Fiverr users' data have been found leaking on Google Search: invoices, tax return forms, driver’s licenses, credentials, and many other sensitive documents. Fiverr denies allegations of a cybersecurity incident.
A publicly exposed instance of Cloudinary, likely belonging to Fiverr, is leaking private user documents. This platform is used for uploading and storing files, including PDFs, images, and videos.
The news was uncovered and shared by an anonymous security researcher, who claims that they disclosed the issue over 40 days ago, but the company would not reply.

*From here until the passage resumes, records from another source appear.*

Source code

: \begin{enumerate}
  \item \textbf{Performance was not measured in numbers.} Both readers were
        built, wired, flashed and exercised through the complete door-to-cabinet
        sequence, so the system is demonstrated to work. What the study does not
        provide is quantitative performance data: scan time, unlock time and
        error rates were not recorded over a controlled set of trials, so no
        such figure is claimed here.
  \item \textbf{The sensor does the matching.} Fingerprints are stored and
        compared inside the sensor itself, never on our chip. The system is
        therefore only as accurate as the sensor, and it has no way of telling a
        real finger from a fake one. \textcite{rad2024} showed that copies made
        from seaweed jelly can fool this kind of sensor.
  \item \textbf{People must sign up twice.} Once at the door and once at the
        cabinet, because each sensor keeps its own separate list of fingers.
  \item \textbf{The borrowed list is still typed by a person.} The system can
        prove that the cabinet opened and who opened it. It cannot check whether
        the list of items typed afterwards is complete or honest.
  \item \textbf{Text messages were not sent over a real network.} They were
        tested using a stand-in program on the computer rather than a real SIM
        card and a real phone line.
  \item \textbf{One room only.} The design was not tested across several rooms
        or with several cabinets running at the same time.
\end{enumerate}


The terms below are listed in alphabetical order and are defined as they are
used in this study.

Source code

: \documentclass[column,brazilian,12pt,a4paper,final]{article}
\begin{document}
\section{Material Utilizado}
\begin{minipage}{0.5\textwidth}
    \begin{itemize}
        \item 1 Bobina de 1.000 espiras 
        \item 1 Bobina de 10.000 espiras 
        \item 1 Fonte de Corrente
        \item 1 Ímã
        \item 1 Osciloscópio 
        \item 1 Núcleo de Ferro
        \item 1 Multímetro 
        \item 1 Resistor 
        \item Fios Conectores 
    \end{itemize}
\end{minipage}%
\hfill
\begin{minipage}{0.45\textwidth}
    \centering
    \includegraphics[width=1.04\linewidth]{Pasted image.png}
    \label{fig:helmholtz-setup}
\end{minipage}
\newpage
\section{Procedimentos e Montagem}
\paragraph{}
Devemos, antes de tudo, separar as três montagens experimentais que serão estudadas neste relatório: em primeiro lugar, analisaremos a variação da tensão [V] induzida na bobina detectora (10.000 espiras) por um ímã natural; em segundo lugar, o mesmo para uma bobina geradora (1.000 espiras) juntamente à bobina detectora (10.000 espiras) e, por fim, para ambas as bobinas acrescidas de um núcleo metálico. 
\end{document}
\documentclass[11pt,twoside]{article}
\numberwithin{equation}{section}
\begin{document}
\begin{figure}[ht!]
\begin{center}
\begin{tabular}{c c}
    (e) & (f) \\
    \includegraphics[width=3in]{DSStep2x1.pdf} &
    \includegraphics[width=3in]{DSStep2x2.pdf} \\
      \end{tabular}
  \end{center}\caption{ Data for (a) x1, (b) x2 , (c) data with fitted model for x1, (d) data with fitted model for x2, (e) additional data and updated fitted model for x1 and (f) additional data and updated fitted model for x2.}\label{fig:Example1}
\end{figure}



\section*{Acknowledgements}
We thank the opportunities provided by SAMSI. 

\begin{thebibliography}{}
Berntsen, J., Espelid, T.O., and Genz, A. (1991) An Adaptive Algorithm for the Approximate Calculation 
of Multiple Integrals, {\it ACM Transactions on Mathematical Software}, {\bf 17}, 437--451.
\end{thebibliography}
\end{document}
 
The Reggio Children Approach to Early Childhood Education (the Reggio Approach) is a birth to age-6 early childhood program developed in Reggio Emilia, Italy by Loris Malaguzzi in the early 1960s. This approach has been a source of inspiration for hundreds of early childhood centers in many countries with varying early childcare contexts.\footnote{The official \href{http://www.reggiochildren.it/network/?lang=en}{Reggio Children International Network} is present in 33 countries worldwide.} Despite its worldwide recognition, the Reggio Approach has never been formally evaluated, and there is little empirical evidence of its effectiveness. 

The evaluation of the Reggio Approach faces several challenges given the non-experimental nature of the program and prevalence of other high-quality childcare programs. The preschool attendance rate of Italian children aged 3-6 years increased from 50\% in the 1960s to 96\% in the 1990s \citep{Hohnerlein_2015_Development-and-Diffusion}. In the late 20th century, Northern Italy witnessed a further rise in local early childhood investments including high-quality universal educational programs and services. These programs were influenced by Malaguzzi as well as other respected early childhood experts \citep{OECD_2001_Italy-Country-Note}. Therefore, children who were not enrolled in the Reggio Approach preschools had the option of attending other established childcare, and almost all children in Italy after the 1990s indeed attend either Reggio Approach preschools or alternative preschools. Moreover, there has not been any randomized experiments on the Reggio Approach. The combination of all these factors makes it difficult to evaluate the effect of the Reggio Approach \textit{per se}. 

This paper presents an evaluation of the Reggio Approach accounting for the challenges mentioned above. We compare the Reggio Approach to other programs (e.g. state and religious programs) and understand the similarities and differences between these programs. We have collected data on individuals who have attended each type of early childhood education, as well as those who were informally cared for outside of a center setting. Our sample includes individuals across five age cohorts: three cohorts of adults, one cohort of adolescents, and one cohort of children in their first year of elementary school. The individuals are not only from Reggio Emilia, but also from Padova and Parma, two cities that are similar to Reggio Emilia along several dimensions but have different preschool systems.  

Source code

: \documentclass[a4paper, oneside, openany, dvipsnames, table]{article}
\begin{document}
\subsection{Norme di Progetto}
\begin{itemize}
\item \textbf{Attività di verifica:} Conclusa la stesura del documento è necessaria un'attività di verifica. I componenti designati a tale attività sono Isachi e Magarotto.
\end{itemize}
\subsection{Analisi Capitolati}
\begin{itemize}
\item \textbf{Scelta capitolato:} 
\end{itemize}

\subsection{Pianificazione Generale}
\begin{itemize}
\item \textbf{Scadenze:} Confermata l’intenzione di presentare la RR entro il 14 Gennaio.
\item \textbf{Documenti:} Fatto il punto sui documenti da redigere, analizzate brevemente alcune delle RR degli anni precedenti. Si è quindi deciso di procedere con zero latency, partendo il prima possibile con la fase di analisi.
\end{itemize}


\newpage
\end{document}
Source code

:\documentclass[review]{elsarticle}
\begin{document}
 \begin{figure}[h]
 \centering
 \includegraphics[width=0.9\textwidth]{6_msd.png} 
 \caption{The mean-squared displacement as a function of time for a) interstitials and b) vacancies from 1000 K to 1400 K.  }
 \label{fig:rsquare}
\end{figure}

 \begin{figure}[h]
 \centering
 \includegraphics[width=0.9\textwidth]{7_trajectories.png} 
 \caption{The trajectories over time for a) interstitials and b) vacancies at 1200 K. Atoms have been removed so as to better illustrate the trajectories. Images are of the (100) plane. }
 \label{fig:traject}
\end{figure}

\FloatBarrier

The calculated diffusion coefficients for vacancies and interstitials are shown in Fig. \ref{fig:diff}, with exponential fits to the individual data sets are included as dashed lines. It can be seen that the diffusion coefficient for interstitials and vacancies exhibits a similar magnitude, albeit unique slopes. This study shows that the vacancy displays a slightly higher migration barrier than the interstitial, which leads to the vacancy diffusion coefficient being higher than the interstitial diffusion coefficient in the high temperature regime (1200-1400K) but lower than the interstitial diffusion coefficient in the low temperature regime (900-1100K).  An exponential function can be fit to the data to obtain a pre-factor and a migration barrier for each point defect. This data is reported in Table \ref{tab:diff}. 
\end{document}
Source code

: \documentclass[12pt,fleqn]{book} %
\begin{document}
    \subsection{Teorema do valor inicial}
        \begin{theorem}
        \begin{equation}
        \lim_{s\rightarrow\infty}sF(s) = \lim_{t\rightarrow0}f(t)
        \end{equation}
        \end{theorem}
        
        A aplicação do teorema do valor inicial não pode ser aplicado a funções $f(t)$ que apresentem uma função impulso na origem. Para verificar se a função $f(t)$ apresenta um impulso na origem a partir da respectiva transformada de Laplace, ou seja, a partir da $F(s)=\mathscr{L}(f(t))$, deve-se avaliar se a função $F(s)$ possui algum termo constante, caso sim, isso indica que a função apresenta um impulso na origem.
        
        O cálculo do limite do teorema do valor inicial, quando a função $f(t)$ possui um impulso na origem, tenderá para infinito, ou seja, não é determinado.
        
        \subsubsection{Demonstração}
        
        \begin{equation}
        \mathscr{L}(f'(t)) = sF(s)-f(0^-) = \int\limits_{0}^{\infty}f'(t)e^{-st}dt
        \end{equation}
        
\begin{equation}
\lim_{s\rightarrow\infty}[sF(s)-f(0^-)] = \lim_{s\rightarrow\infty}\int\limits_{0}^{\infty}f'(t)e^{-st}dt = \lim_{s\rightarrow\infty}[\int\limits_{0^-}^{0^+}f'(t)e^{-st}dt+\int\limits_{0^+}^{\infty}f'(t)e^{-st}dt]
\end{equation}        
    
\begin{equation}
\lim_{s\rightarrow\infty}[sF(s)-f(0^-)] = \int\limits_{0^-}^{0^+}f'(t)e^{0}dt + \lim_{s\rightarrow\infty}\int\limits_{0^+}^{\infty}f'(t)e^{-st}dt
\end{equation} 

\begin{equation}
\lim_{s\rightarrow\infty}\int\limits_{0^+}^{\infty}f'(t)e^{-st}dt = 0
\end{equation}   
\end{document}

“Fiverr (gig work/task platform, competitor to Upwork) uses a service called Cloudinary to process PDF/images in messaging, including work products from the worker to client,” the user under the alias morpheuskafka posted on Hacker News.
The researcher notes that Cloudinary effectively acts like S3 (storage service), serving assets directly to the web client.
“Like S3, it has support for signed/expiring URLs. However, Fiverr opted to use public URLs, not signed ones, for sensitive client-worker communication.”
What’s even worse, many of the documents have already been indexed by Google. Cybernews can confirm that search results from affected web servers return tax return forms, driver licenses, invoices, and other sensitive information with personally identifiable information (PII).
The gig worker deliverables range from pitches and marketing materials to academic work, including graduate theses. Some users report finding internal API credentials, administrator passwords, access to paid courses or digital products, penetration test reports, etc.
“It seems like they may be serving public HTML somewhere that links to these files,” the anonymous researcher speculates.
Update: Fiverr denies allegations of a cybersecurity incident on X.
“To be clear, this is not a cyber incident. Fiverr does not proactively expose users’ private information. The content in question was shared by users in the normal course of marketplace activity to showcase work samples, under agreements and approvals between buyers and sellers. This type of content requires the buyer’s consent before it can be uploaded. As always, any request to remove content is handled promptly by our team,” Fiverr said
Users on the forum are already sharing links to various documents. Among them, ironically, is Fiverr’s own ISO 27001 certification for information security excellence, which expired four months ago.
“Extremely bad stuff here. Can’t believe it's been 7 hours now and you can still pull up people’s complete prepared tax returns right from a Google search. This should be a business-ending breach of trust and good practices, but I worry there's probably a lack of regulatory might or will to make anything happen,” one of the users reacted on the Silicon Valley’s premier forum.
Cybernews has reached out to Fiverr for a comment and will update the story with its response.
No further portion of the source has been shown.